England. Home. Another life. The life of a child. Susan finds it very strange to in the blink of eye be a child of twelve when her mind and body has been that of a grown woman for years. She has to adapt, to go back to life in England, so she does, but it does not feel quite right. She wonders how her siblings to it, but when she asks, they just blink in confusion.
It takes Susan a year to start feel that she truly fits into London life. One year with progress that is ripped apart with the sound of her horn that tears between worlds when they are going back to school, and Susan almost loathes the magic call even as she clings to the hands of her siblings as they get pulled far, far away. Back to Narnia, that isn't anything at all like the Narnia they left.
Too old. She is thirteen and too old. Peter accept this as the absolute truth and asks nothing. Susan does not. She feels that there is more to Aslan's cryptic words about them being needed in their own world, being too old for Narnia, and not being needed. She asks, even as Peter glare as her. Aslan's eyes are molten gold that burns deep inside her soul and leaves a spark.
"In time, you will know all that is yours to know, Susan."
Susan can accept that, because the words confirm that neither she nor her siblings are fully done with Narnia.
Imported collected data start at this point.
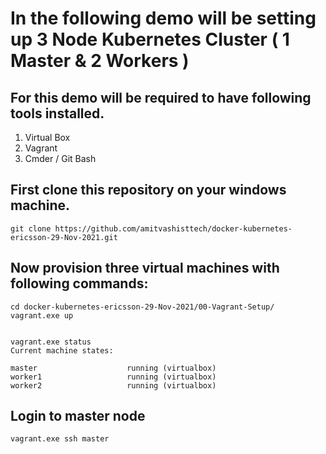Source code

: # In the following demo will be setting up 3 Node Kubernetes Cluster ( 1 Master & 2 Workers ) 

## For this demo will be required to have following tools installed. 
1.	Virtual Box
2.	Vagrant 
3.	Cmder / Git Bash 

## First clone this repository on your windows machine.

```
git clone https://github.com/amitvashisttech/docker-kubernetes-ericsson-29-Nov-2021.git
``` 

## Now provision three virtual machines with following commands:

```
cd docker-kubernetes-ericsson-29-Nov-2021/00-Vagrant-Setup/
vagrant.exe up


vagrant.exe status
Current machine states:

master                    running (virtualbox)
worker1                   running (virtualbox)
worker2                   running (virtualbox)
```


## Login to master node
```
vagrant.exe ssh master
```
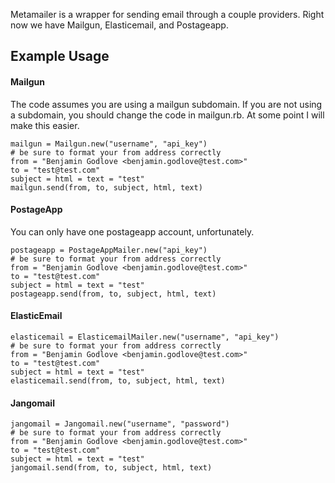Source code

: Metamailer is a wrapper for sending email through a couple providers. Right now we have Mailgun, Elasticemail, and Postageapp.

## Example Usage

#### Mailgun

The code assumes you are using a mailgun subdomain. If you are not using a subdomain, you should change the code in mailgun.rb. At some point I will make this easier.
```
mailgun = Mailgun.new("username", "api_key")
# be sure to format your from address correctly
from = "Benjamin Godlove <benjamin.godlove@test.com>"
to = "test@test.com"
subject = html = text = "test"
mailgun.send(from, to, subject, html, text)
```

#### PostageApp

You can only have one postageapp account, unfortunately.
```
postageapp = PostageAppMailer.new("api_key")
# be sure to format your from address correctly
from = "Benjamin Godlove <benjamin.godlove@test.com>"
to = "test@test.com"
subject = html = text = "test"
postageapp.send(from, to, subject, html, text)
```

#### ElasticEmail
```
elasticemail = ElasticemailMailer.new("username", "api_key")
# be sure to format your from address correctly
from = "Benjamin Godlove <benjamin.godlove@test.com>"
to = "test@test.com"
subject = html = text = "test"
elasticemail.send(from, to, subject, html, text)
```

#### Jangomail
```
jangomail = Jangomail.new("username", "password")
# be sure to format your from address correctly
from = "Benjamin Godlove <benjamin.godlove@test.com>"
to = "test@test.com"
subject = html = text = "test"
jangomail.send(from, to, subject, html, text)
```
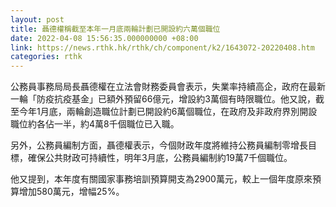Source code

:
 ```yaml
---
layout: post
title: 聶德權稱截至本年一月底兩輪計劃已開設約六萬個職位
date: 2022-04-08 15:56:35.000000000 +08:00
link: https://news.rthk.hk/rthk/ch/component/k2/1643072-20220408.htm
categories: rthk
---
```


公務員事務局局長聶德權在立法會財務委員會表示，失業率持續高企，政府在最新一輪「防疫抗疫基金」已額外預留66億元，增設約3萬個有時限職位。他又說，截至今年1月底，兩輪創造職位計劃已開設約6萬個職位，在政府及非政府界別開設職位約各佔一半，約4萬8千個職位已入職。

另外，公務員編制方面，聶德權表示，今個財政年度將維持公務員編制零增長目標，確保公共財政可持續性，明年3月底，公務員編制約19萬7千個職位。

他又提到，本年度有關國家事務培訓預算開支為2900萬元，較上一個年度原來預算增加580萬元，增幅25%。
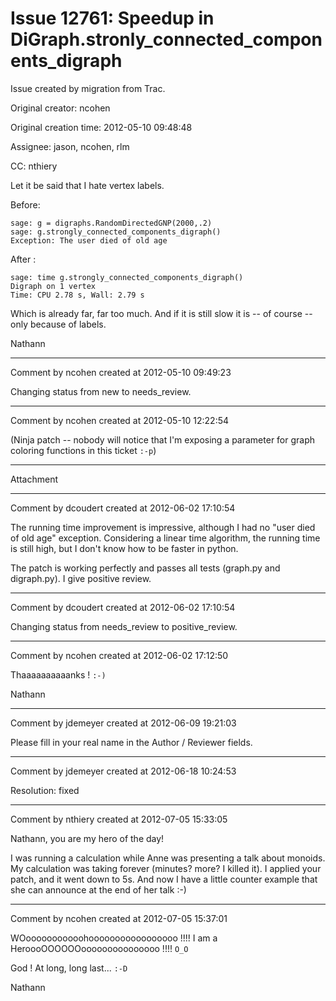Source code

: # Issue 12761: Speedup in DiGraph.stronly_connected_components_digraph

Issue created by migration from Trac.

Original creator: ncohen

Original creation time: 2012-05-10 09:48:48

Assignee: jason, ncohen, rlm

CC:  nthiery

Let it be said that I hate vertex labels.

Before:


```
sage: g = digraphs.RandomDirectedGNP(2000,.2)  
sage: g.strongly_connected_components_digraph()
Exception: The user died of old age
```


After :

```
sage: time g.strongly_connected_components_digraph()
Digraph on 1 vertex
Time: CPU 2.78 s, Wall: 2.79 s
```


Which is already far, far too much. And if it is still slow it is -- of course -- only because of labels.

Nathann


---

Comment by ncohen created at 2012-05-10 09:49:23

Changing status from new to needs_review.


---

Comment by ncohen created at 2012-05-10 12:22:54

(Ninja patch -- nobody will notice that I'm exposing a parameter for graph coloring functions in this ticket `:-p`)


---

Attachment


---

Comment by dcoudert created at 2012-06-02 17:10:54

The running time improvement is impressive, although I had no "user died of old age" exception. Considering a linear time algorithm, the running time is still high, but I don't know how to be faster in python.

The patch is working perfectly and passes all tests (graph.py and digraph.py).
I give positive review.


---

Comment by dcoudert created at 2012-06-02 17:10:54

Changing status from needs_review to positive_review.


---

Comment by ncohen created at 2012-06-02 17:12:50

Thaaaaaaaaaanks ! `:-)`

Nathann


---

Comment by jdemeyer created at 2012-06-09 19:21:03

Please fill in your real name in the Author / Reviewer fields.


---

Comment by jdemeyer created at 2012-06-18 10:24:53

Resolution: fixed


---

Comment by nthiery created at 2012-07-05 15:33:05

Nathann, you are my hero of the day!

I was running a calculation while Anne was presenting a talk about monoids. My calculation was taking forever (minutes? more? I killed it). I applied your patch, and it went down to 5s. And now I have a little counter example that she can announce at the end of her talk :-)


---

Comment by ncohen created at 2012-07-05 15:37:01

WOooooooooooohooooooooooooooooo !!!! I am a HeroooOOOOOOooooooooooooooo !!!! `O_O`

God ! At long, long last... `:-D`

Nathann
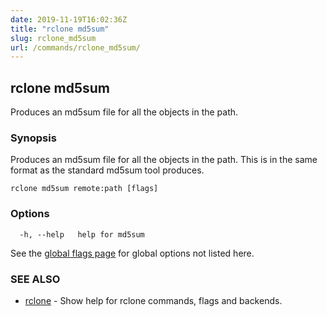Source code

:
```yaml
---
date: 2019-11-19T16:02:36Z
title: "rclone md5sum"
slug: rclone_md5sum
url: /commands/rclone_md5sum/
---
```

## rclone md5sum

Produces an md5sum file for all the objects in the path.

### Synopsis


Produces an md5sum file for all the objects in the path.  This
is in the same format as the standard md5sum tool produces.


```
rclone md5sum remote:path [flags]
```

### Options

```
  -h, --help   help for md5sum
```

See the [global flags page](/flags/) for global options not listed here.

### SEE ALSO

* [rclone](/commands/rclone/)	 - Show help for rclone commands, flags and backends.

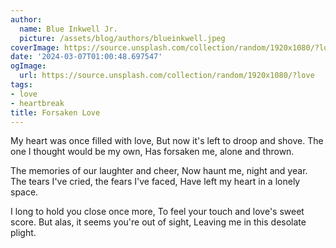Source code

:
 ```yaml
---
author:
  name: Blue Inkwell Jr.
  picture: /assets/blog/authors/blueinkwell.jpeg
coverImage: https://source.unsplash.com/collection/random/1920x1080/?love
date: '2024-03-07T01:00:48.697547'
ogImage:
  url: https://source.unsplash.com/collection/random/1920x1080/?love
tags:
- love
- heartbreak
title: Forsaken Love
---
```


My heart was once filled with love,
But now it's left to droop and shove.
The one I thought would be my own,
Has forsaken me, alone and thrown.

The memories of our laughter and cheer,
Now haunt me, night and year.
The tears I've cried, the fears I've faced,
Have left my heart in a lonely space.

I long to hold you close once more,
To feel your touch and love's sweet score.
But alas, it seems you're out of sight,
Leaving me in this desolate plight.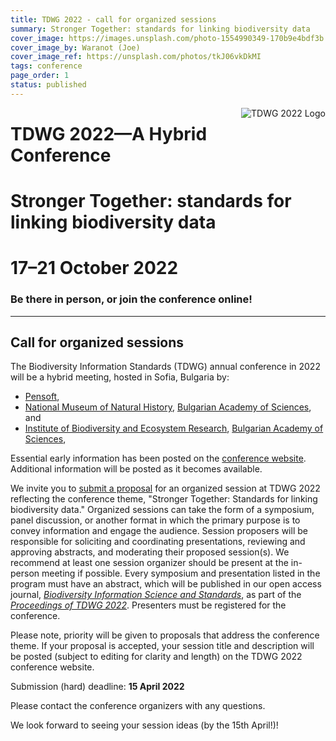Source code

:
 ```yaml
---
title: TDWG 2022 - call for organized sessions
summary: Stronger Together: standards for linking biodiversity data
cover_image: https://images.unsplash.com/photo-1554990349-170b9e4bdf3b
cover_image_by: Waranot (Joe)
cover_image_ref: https://unsplash.com/photos/tkJ06vkDkMI 
tags: conference
page_order: 1
status: published
---
```


<img src="https://static.tdwg.org/conferences/2022/tdwg-2022-logo-sm.png" alt="TDWG 2022 Logo" style="float:right;padding-left:10px;padding-bottom:10px">

# TDWG 2022—A Hybrid Conference

# Stronger Together: standards for linking biodiversity data

# 17–21 October 2022

### Be there in person, or join the conference online!

---

## Call for organized sessions

The Biodiversity Information Standards (TDWG) annual conference in 2022 will be a hybrid meeting, hosted in Sofia, Bulgaria by:

- [Pensoft](https://pensoft.net/),
- [National Museum of Natural History](https://www.nmnhs.com/), [Bulgarian Academy of Sciences](https://www.bas.bg/?lang=en), and 
- [Institute of Biodiversity and Ecosystem Research](http://www.iber.bas.bg/), [Bulgarian Academy of Sciences](https://www.bas.bg/?lang=en),

Essential early information has been posted on the [conference website](https://www.tdwg.org/conferences/2022/). Additional information will be posted as it becomes available.

We invite you to [submit a proposal](https://www.surveymonkey.com/r/CYK8HPR) for an organized session at TDWG 2022 reflecting the conference theme, "Stronger Together: Standards for linking biodiversity data." Organized sessions can take the form of a symposium, panel discussion, or another format in which the primary purpose is to convey information and engage the audience. Session proposers will be responsible for soliciting and coordinating presentations, reviewing and approving abstracts, and moderating their proposed session(s). We recommend at least one session organizer should be present at the in-person meeting if possible. Every symposium and presentation listed in the program must have an abstract, which will be published in our open access journal, _[Biodiversity Information Science and Standards](https://biss.pensoft.net/)_, as part of the _[Proceedings of TDWG 2022]()_. Presenters must be registered for the conference.

Please note, priority will be given to proposals that address the conference theme. If your proposal is accepted, your session title and description will be posted (subject to editing for clarity and length) on the TDWG 2022 conference website.

Submission (hard) deadline:  **15 April 2022**

Please contact the conference organizers with any questions.

We look forward to seeing your session ideas (by the 15th April!)!
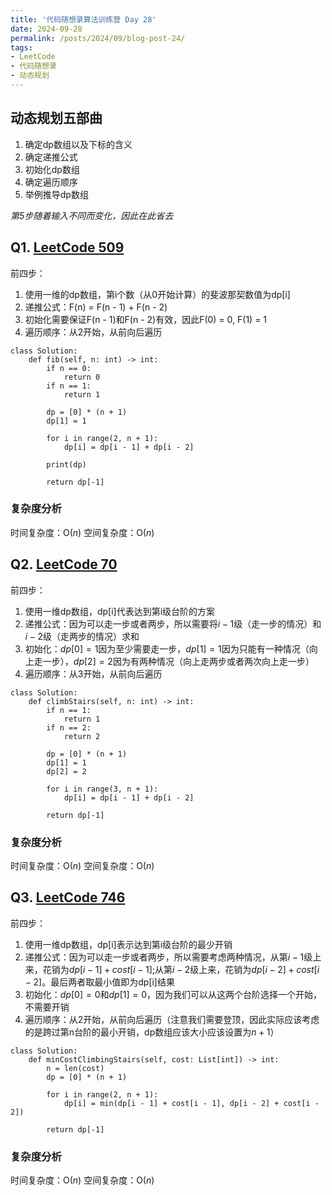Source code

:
 ```yaml
---
title: '代码随想录算法训练营 Day 28'
date: 2024-09-28
permalink: /posts/2024/09/blog-post-24/
tags:
- LeetCode
- 代码随想录
- 动态规划
---
```


## 动态规划五部曲
1. 确定dp数组以及下标的含义
2. 确定递推公式
3. 初始化dp数组
4. 确定遍历顺序
5. 举例推导dp数组

*第5步随着输入不同而变化，因此在此省去*

## Q1. [LeetCode 509](https://leetcode.com/problems/fibonacci-number/)

前四步：
1. 使用一维的dp数组，第i个数（从0开始计算）的斐波那契数值为dp[i]
2. 递推公式：F(n) = F(n - 1) + F(n - 2)
3. 初始化需要保证F(n - 1)和F(n - 2)有效，因此F(0) = 0, F(1) = 1
4. 遍历顺序：从2开始，从前向后遍历

```
class Solution:
    def fib(self, n: int) -> int:
        if n == 0:
            return 0
        if n == 1:
            return 1
            
        dp = [0] * (n + 1)
        dp[1] = 1

        for i in range(2, n + 1):
            dp[i] = dp[i - 1] + dp[i - 2]
        
        print(dp)
        
        return dp[-1]
```

### 复杂度分析

时间复杂度：O($n$)
空间复杂度：O($n$)

## Q2. [LeetCode 70](https://leetcode.com/problems/climbing-stairs/)

前四步：
1. 使用一维dp数组，dp[i]代表达到第i级台阶的方案
2. 递推公式：因为可以走一步或者两步，所以需要将$i-1$级（走一步的情况）和$i-2$级（走两步的情况）求和
3. 初始化：$dp[0]=1$因为至少需要走一步，$dp[1]=1$因为只能有一种情况（向上走一步），$dp[2]=2$因为有两种情况（向上走两步或者两次向上走一步）
4. 遍历顺序：从3开始，从前向后遍历

```
class Solution:
    def climbStairs(self, n: int) -> int:
        if n == 1:
            return 1
        if n == 2:
            return 2

        dp = [0] * (n + 1)
        dp[1] = 1
        dp[2] = 2

        for i in range(3, n + 1):
            dp[i] = dp[i - 1] + dp[i - 2]
        
        return dp[-1]
```

### 复杂度分析

时间复杂度：O($n$)
空间复杂度：O($n$)

## Q3. [LeetCode 746](https://leetcode.com/problems/min-cost-climbing-stairs/)

前四步：
1. 使用一维dp数组，dp[i]表示达到第i级台阶的最少开销
2. 递推公式：因为可以走一步或者两步，所以需要考虑两种情况，从第$i-1$级上来，花销为$dp[i-1]+cost[i-1]$;从第$i-2$级上来，花销为$dp[i-2]+cost[i-2]$。最后两者取最小值即为dp[i]结果
3. 初始化：$dp[0]=0$和$dp[1]=0$，因为我们可以从这两个台阶选择一个开始，不需要开销
4. 遍历顺序：从2开始，从前向后遍历（注意我们需要登顶，因此实际应该考虑的是跨过第n台阶的最小开销，dp数组应该大小应该设置为$n+1$）

```
class Solution:
    def minCostClimbingStairs(self, cost: List[int]) -> int:
        n = len(cost)
        dp = [0] * (n + 1)
        
        for i in range(2, n + 1):
            dp[i] = min(dp[i - 1] + cost[i - 1], dp[i - 2] + cost[i - 2])
        
        return dp[-1]
```

### 复杂度分析

时间复杂度：O($n$)
空间复杂度：O($n$)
Returning to England this time is easier, supposedly because she has not lived part of a lifetime as an adult. Susan slips into the life of boarding school, of studies and teatimes with other girls. She has never really had that bond to others her age before, and her soul sings in radiant joy that feels like basking in the sunlight of the southern sun she was once queen of.
She is sixteen and feels too grown up for her age. Part of the mannerisms and the way she walks reminds Susan all too much of the queen she used to be in Narnia. She is too old for sixteen and her classmates ad friends think her slightly stuck up but still alright. She is too old for sixteen and her siblings think she is spurning Narnia and pretending to be an adult. She is too old for sixteen and Susan wants to scream inn frustration. She does not. She lets the sunlight hidden away in her soul guide each second, minute, hour, day, month as more time slips by, and people she meet remarks that she is astonishingly gentle and radiant, that she brings on sunlight in needed times. And Susan knows, finally, what Aslan meant. She is to spread the radiant light of the southern sun amongst her here in this world to make it a better place.
Susan is eighteen and has so much to do. Time flies as she slips between various charities on nimble feet always smiling, always gentle, and always, always with the light of the southern sun in her wake.
Susan is twenty one and the sunlight has diminished, she is alone, and the world seems dark, oh so dark. She no longer hears the faint roar of a lion in the back of her mind. The sunlight in her very core seems shaded, broken. Her family is gone, and Susan is alone and how can anything ever be right again?
Susan is thirty and has moved to the countryside the House. Susan walks through the corridors, up and down the many stairs, in and out of rooms. She avoids one room with all her might. The time is not right. Not yet.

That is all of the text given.